National Library's Reading Community Framework is intended for school leaders, teachers and library staff.

It recognises that reading can’t be left to individuals. It requires staff to collaborate and adopt a whole-school approach. This means embedding reading in classrooms, at home and in other aspects of school life, supported by the school library and the leadership team.

The framework draws on research and our years of experience working with school staff to support the development of school reading cultures and school libraries.

It highlights 7 key, interconnecting factors that school communities need to create engaged readers:

  • leadership and expectation

  • reading environment

  • knowledge and practice

  • access

  • reading experiences

  • home-school partnerships

  • school library and community connections.

Find out more about the Reading Community Framework.

Reading Community Framework graphic showing 7 petals containing words (interconnecting factors) and icons, with 'Engaged Reader' in the centre.

Teachers Creating Readers Framework

The Teachers Creating Readers Framework stems from the knowledge and practice ‘petal’ of the Reading Community Framework. It draws on research and National Library Services to Schools’ extensive experience working with schools to engage students with reading.

The Teachers Creating Readers Framework highlights 3 interconnected ways that teachers can create readers:

  • Be a reader themselves — ‘teachers as readers’.

  • Create a classroom reading community.

  • Create a school-wide reading culture.

Underpinning a school reading culture and best practice is the expectation that all students will be readers.

Teacher Creating Readers Framework

Teachers Creating Readers Framework graphic showing 6 coloured petals coming out from 'Teachers creating readers', with 'Expectation — all students will be readers' at the bottom. The top 3 petals list 3 key, interconnected ways teachers can create readers. Each of the 3 petals includes examples of practice.

The examples of practice in the booklet and tool

The booklet and tool provide information and examples of practice for each of the 3 focus areas of the framework. The examples of practice are a starting point (in no way exhaustive) for teachers, library staff and schools on their journey in supporting students to become readers.

To spread the message about reading for pleasure, consider things you can do:

  • in your classroom

  • when you take your class to the library

  • in collaboration with library staff

  • in professional meetings (staff, syndicate — formally and informally)

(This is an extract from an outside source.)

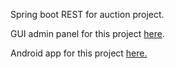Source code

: Spring boot REST for auction project.

GUI admin panel for this project <a href="https://github.com/mjokic/ProjectOsaGUI">here</a>.

Android app for this project <a href="https://raw.githubusercontent.com/mjokic/myApp/">here.</a>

  • as part of an appraisal / reflective practice

  • at school events

  • online (blog, website, social media).

Teachers as readers

  • Read and model independent reading

  • Know children's and YA literature

  • Have a reading identity — know themselves as readers

Icon of a person on a book cover.

Read and model independent reading

Goals: Teachers understand why reading role models matter. They are readers and are seen to read independently, with pleasure, from choice.

When you read, you show children how and why it is important. Commit to being a reading role model in some way each day/week/term.

In primary and secondary schools, it's important for all school staff to share and recommend reading material and books with students — across all learning areas. Students need to see a range of people as readers.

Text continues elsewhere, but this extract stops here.